Overall, however, construction of spec warehouses should continue apace. HSA is currently building a three-structure, 1-million-square-foot project in Bristol, Wisconsin. The firm’s decision to continue development during the early onset of the pandemic when others pulled back has paid off as approximately 5 million square feet of nearby competing projects were delayed.

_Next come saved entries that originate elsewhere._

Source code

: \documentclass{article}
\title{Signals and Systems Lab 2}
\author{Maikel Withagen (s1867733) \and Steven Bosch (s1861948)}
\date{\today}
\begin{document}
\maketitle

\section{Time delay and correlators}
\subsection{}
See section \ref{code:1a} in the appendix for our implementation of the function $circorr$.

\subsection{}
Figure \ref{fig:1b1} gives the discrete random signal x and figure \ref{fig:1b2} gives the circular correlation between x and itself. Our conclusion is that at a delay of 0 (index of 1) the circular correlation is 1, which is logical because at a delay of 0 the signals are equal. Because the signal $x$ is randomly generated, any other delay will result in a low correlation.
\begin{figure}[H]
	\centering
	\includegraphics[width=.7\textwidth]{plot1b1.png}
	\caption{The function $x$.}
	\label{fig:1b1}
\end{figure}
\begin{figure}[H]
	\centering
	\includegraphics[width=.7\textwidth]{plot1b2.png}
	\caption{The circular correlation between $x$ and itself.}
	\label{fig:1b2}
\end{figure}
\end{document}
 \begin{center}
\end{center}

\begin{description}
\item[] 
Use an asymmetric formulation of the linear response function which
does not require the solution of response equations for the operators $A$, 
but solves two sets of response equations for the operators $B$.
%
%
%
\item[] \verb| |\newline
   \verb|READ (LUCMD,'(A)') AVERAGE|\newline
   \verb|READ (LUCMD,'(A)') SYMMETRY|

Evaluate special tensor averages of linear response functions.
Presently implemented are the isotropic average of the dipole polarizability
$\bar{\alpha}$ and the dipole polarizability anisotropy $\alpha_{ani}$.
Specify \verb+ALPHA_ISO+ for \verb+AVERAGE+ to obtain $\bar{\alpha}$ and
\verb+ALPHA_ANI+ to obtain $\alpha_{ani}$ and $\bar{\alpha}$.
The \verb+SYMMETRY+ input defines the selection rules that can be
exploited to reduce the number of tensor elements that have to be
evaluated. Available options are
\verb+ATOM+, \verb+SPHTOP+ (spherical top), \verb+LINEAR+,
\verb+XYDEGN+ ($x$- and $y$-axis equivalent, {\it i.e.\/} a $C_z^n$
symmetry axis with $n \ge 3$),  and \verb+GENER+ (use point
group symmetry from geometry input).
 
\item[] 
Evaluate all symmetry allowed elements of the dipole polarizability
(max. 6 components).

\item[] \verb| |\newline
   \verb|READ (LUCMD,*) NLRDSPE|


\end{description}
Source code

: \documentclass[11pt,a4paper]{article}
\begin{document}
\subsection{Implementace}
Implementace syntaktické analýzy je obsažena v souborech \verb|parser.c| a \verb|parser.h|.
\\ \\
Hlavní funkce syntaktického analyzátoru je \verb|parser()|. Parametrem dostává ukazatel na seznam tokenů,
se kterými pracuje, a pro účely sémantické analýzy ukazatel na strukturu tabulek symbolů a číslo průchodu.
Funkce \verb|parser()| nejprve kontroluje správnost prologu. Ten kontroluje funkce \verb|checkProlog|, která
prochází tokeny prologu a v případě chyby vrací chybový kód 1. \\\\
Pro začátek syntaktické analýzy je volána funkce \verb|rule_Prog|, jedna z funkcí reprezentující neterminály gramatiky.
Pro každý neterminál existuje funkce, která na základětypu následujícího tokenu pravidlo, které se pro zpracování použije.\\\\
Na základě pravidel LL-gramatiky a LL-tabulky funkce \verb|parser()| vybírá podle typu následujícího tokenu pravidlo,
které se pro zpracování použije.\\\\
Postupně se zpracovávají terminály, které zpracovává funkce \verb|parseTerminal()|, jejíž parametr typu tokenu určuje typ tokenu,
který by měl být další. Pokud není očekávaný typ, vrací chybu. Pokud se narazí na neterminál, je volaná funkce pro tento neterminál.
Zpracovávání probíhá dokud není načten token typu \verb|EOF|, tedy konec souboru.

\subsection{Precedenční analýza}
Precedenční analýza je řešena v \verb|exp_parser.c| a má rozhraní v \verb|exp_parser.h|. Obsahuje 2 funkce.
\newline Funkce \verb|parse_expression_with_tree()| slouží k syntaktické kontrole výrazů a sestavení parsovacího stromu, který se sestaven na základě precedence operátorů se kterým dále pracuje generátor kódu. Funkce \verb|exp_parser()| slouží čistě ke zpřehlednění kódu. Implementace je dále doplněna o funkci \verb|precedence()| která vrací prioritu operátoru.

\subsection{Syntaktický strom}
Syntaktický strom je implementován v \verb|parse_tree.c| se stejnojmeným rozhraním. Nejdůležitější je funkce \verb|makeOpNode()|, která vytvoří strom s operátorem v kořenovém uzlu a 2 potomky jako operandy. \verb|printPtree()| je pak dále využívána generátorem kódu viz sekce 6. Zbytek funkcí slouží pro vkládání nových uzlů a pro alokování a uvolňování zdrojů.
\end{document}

Roth noted a peculiar and unprecedented theme that developed in 2020, as there was relatively consistent demand for 30,000-square-foot spaces and under, as well as, conversely, 500,000-square-feet and above. He speculated that some smaller companies manufacturing COVID-related products like PPE are taking the smaller spaces while interstate distributors continue to gobble up the big box warehouses. Other firms that would typically occupy those mid-tier spaces may have taken a wait-and-see approach during the pandemic.
Outlook
There will be other disruptions for this sector in the years to come, including wider use of robotics, autonomous shipping, additive manufacturing and more that we have yet to dream up. But for 2021 and the near term, e-commerce, supply chain and transportation trends will continue to drive industrial real estate decisions.